(Beginning of The data)
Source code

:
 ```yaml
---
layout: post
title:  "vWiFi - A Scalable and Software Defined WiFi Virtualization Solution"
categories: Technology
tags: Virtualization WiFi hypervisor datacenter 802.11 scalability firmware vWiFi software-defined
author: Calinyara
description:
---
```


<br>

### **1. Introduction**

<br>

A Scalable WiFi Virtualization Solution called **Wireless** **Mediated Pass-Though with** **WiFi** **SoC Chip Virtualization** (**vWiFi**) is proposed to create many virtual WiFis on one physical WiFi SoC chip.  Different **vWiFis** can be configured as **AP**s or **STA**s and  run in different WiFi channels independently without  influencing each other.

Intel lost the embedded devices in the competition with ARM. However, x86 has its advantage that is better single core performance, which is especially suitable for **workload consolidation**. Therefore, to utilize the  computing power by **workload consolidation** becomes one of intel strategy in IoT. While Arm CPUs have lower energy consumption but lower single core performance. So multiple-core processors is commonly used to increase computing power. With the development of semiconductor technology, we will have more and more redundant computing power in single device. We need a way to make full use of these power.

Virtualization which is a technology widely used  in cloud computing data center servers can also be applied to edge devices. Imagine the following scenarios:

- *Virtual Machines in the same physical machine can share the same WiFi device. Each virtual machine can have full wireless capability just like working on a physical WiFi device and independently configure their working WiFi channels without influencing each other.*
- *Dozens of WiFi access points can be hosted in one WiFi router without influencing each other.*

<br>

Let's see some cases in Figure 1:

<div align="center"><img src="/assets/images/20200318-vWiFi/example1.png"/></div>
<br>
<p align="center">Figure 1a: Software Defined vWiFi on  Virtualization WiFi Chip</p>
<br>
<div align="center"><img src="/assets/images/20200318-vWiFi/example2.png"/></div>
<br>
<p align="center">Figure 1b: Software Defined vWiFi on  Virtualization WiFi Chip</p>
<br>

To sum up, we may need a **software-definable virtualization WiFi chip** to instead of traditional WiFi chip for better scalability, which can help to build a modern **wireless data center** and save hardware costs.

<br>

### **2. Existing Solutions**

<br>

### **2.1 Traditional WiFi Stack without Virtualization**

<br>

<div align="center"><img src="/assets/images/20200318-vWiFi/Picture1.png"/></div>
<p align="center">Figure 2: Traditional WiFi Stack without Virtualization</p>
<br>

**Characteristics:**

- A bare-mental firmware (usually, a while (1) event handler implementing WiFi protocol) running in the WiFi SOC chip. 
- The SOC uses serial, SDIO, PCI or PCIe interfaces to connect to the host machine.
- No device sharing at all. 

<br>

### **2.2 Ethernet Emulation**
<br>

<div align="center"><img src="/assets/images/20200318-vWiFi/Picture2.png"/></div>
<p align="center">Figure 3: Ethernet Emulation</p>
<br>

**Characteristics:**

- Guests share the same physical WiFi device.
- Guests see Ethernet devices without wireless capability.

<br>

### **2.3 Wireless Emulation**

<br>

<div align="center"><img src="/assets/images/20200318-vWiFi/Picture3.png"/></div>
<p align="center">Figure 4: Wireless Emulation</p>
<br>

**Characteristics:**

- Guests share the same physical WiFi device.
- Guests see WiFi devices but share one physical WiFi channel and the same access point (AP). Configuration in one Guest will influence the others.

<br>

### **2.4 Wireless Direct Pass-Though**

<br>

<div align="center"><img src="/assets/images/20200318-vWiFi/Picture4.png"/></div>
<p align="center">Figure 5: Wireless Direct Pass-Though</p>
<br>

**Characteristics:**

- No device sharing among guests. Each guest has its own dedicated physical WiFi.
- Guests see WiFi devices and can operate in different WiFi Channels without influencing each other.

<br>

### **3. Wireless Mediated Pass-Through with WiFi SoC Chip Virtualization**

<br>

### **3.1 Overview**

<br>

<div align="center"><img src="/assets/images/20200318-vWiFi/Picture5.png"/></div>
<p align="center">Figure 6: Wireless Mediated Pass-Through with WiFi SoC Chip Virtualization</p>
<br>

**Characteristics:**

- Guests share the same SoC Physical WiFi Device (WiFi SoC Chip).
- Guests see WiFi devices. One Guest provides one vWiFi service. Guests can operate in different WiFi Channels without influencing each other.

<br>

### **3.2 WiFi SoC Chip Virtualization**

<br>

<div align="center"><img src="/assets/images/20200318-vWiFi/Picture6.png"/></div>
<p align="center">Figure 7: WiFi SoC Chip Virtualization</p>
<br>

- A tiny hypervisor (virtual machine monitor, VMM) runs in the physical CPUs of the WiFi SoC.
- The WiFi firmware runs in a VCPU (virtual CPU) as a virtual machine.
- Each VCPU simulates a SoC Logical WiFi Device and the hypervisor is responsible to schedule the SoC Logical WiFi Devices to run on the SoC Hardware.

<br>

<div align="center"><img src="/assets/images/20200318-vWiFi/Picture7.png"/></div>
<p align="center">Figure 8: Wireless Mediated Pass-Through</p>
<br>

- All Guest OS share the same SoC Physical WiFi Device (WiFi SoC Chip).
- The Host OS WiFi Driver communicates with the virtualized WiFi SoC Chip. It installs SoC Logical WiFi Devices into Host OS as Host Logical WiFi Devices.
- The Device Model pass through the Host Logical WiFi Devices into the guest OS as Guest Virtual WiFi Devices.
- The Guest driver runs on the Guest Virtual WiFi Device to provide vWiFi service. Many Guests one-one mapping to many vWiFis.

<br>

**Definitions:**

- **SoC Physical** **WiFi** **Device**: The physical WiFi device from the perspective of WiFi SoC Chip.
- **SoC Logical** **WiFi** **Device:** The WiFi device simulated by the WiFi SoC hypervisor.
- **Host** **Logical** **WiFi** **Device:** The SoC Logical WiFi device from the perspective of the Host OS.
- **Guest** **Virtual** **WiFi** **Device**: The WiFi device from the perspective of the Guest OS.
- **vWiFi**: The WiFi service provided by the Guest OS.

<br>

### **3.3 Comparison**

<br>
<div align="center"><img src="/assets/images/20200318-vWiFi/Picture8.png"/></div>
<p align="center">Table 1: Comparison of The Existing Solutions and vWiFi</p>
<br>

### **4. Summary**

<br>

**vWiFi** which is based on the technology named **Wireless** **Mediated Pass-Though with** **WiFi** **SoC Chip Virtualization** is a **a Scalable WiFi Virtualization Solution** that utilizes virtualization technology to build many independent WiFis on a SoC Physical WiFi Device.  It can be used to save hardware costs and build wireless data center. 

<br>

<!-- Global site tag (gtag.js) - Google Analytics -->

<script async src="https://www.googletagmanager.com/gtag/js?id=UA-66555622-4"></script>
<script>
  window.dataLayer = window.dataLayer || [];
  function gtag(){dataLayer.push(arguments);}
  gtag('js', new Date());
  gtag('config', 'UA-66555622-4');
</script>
(End of The data)
* [About this task] All the lines above should come back exactly as written.

* [Solution for this problem]
Source code

:
 ```yaml
---
layout: post
title:  "vWiFi - A Scalable and Software Defined WiFi Virtualization Solution"
categories: Technology
tags: Virtualization WiFi hypervisor datacenter 802.11 scalability firmware vWiFi software-defined
author: Calinyara
description:
---
```


<br>

### **1. Introduction**

<br>

A Scalable WiFi Virtualization Solution called **Wireless** **Mediated Pass-Though with** **WiFi** **SoC Chip Virtualization** (**vWiFi**) is proposed to create many virtual WiFis on one physical WiFi SoC chip.  Different **vWiFis** can be configured as **AP**s or **STA**s and  run in different WiFi channels independently without  influencing each other.

Intel lost the embedded devices in the competition with ARM. However, x86 has its advantage that is better single core performance, which is especially suitable for **workload consolidation**. Therefore, to utilize the  computing power by **workload consolidation** becomes one of intel strategy in IoT. While Arm CPUs have lower energy consumption but lower single core performance. So multiple-core processors is commonly used to increase computing power. With the development of semiconductor technology, we will have more and more redundant computing power in single device. We need a way to make full use of these power.

Virtualization which is a technology widely used  in cloud computing data center servers can also be applied to edge devices. Imagine the following scenarios:

- *Virtual Machines in the same physical machine can share the same WiFi device. Each virtual machine can have full wireless capability just like working on a physical WiFi device and independently configure their working WiFi channels without influencing each other.*
- *Dozens of WiFi access points can be hosted in one WiFi router without influencing each other.*

<br>

Let's see some cases in Figure 1:

<div align="center"><img src="/assets/images/20200318-vWiFi/example1.png"/></div>
<br>
<p align="center">Figure 1a: Software Defined vWiFi on  Virtualization WiFi Chip</p>
<br>
<div align="center"><img src="/assets/images/20200318-vWiFi/example2.png"/></div>
<br>
<p align="center">Figure 1b: Software Defined vWiFi on  Virtualization WiFi Chip</p>
<br>

To sum up, we may need a **software-definable virtualization WiFi chip** to instead of traditional WiFi chip for better scalability, which can help to build a modern **wireless data center** and save hardware costs.

<br>

### **2. Existing Solutions**

<br>

### **2.1 Traditional WiFi Stack without Virtualization**

<br>

<div align="center"><img src="/assets/images/20200318-vWiFi/Picture1.png"/></div>
<p align="center">Figure 2: Traditional WiFi Stack without Virtualization</p>
<br>

**Characteristics:**

- A bare-mental firmware (usually, a while (1) event handler implementing WiFi protocol) running in the WiFi SOC chip. 
- The SOC uses serial, SDIO, PCI or PCIe interfaces to connect to the host machine.
- No device sharing at all. 

<br>

### **2.2 Ethernet Emulation**
<br>

<div align="center"><img src="/assets/images/20200318-vWiFi/Picture2.png"/></div>
<p align="center">Figure 3: Ethernet Emulation</p>
<br>

**Characteristics:**

- Guests share the same physical WiFi device.
- Guests see Ethernet devices without wireless capability.

<br>

### **2.3 Wireless Emulation**

<br>

<div align="center"><img src="/assets/images/20200318-vWiFi/Picture3.png"/></div>
<p align="center">Figure 4: Wireless Emulation</p>
<br>

**Characteristics:**

- Guests share the same physical WiFi device.
- Guests see WiFi devices but share one physical WiFi channel and the same access point (AP). Configuration in one Guest will influence the others.

<br>

### **2.4 Wireless Direct Pass-Though**

<br>

<div align="center"><img src="/assets/images/20200318-vWiFi/Picture4.png"/></div>
<p align="center">Figure 5: Wireless Direct Pass-Though</p>
<br>

**Characteristics:**

- No device sharing among guests. Each guest has its own dedicated physical WiFi.
- Guests see WiFi devices and can operate in different WiFi Channels without influencing each other.

<br>

### **3. Wireless Mediated Pass-Through with WiFi SoC Chip Virtualization**

<br>

### **3.1 Overview**

<br>

<div align="center"><img src="/assets/images/20200318-vWiFi/Picture5.png"/></div>
<p align="center">Figure 6: Wireless Mediated Pass-Through with WiFi SoC Chip Virtualization</p>
<br>

**Characteristics:**

- Guests share the same SoC Physical WiFi Device (WiFi SoC Chip).
- Guests see WiFi devices. One Guest provides one vWiFi service. Guests can operate in different WiFi Channels without influencing each other.

<br>

### **3.2 WiFi SoC Chip Virtualization**

<br>

<div align="center"><img src="/assets/images/20200318-vWiFi/Picture6.png"/></div>
<p align="center">Figure 7: WiFi SoC Chip Virtualization</p>
<br>

- A tiny hypervisor (virtual machine monitor, VMM) runs in the physical CPUs of the WiFi SoC.
- The WiFi firmware runs in a VCPU (virtual CPU) as a virtual machine.
- Each VCPU simulates a SoC Logical WiFi Device and the hypervisor is responsible to schedule the SoC Logical WiFi Devices to run on the SoC Hardware.

<br>

<div align="center"><img src="/assets/images/20200318-vWiFi/Picture7.png"/></div>
<p align="center">Figure 8: Wireless Mediated Pass-Through</p>
<br>

- All Guest OS share the same SoC Physical WiFi Device (WiFi SoC Chip).
- The Host OS WiFi Driver communicates with the virtualized WiFi SoC Chip. It installs SoC Logical WiFi Devices into Host OS as Host Logical WiFi Devices.
- The Device Model pass through the Host Logical WiFi Devices into the guest OS as Guest Virtual WiFi Devices.
- The Guest driver runs on the Guest Virtual WiFi Device to provide vWiFi service. Many Guests one-one mapping to many vWiFis.

<br>

**Definitions:**

- **SoC Physical** **WiFi** **Device**: The physical WiFi device from the perspective of WiFi SoC Chip.
- **SoC Logical** **WiFi** **Device:** The WiFi device simulated by the WiFi SoC hypervisor.
- **Host** **Logical** **WiFi** **Device:** The SoC Logical WiFi device from the perspective of the Host OS.
- **Guest** **Virtual** **WiFi** **Device**: The WiFi device from the perspective of the Guest OS.
- **vWiFi**: The WiFi service provided by the Guest OS.

<br>

### **3.3 Comparison**

<br>
<div align="center"><img src="/assets/images/20200318-vWiFi/Picture8.png"/></div>
<p align="center">Table 1: Comparison of The Existing Solutions and vWiFi</p>
<br>

### **4. Summary**

<br>

**vWiFi** which is based on the technology named **Wireless** **Mediated Pass-Though with** **WiFi** **SoC Chip Virtualization** is a **a Scalable WiFi Virtualization Solution** that utilizes virtualization technology to build many independent WiFis on a SoC Physical WiFi Device.  It can be used to save hardware costs and build wireless data center. 

<br>

<!-- Global site tag (gtag.js) - Google Analytics -->

<script async src="https://www.googletagmanager.com/gtag/js?id=UA-66555622-4"></script>
<script>
  window.dataLayer = window.dataLayer || [];
  function gtag(){dataLayer.push(arguments);}
  gtag('js', new Date());
  gtag('config', 'UA-66555622-4');
</script>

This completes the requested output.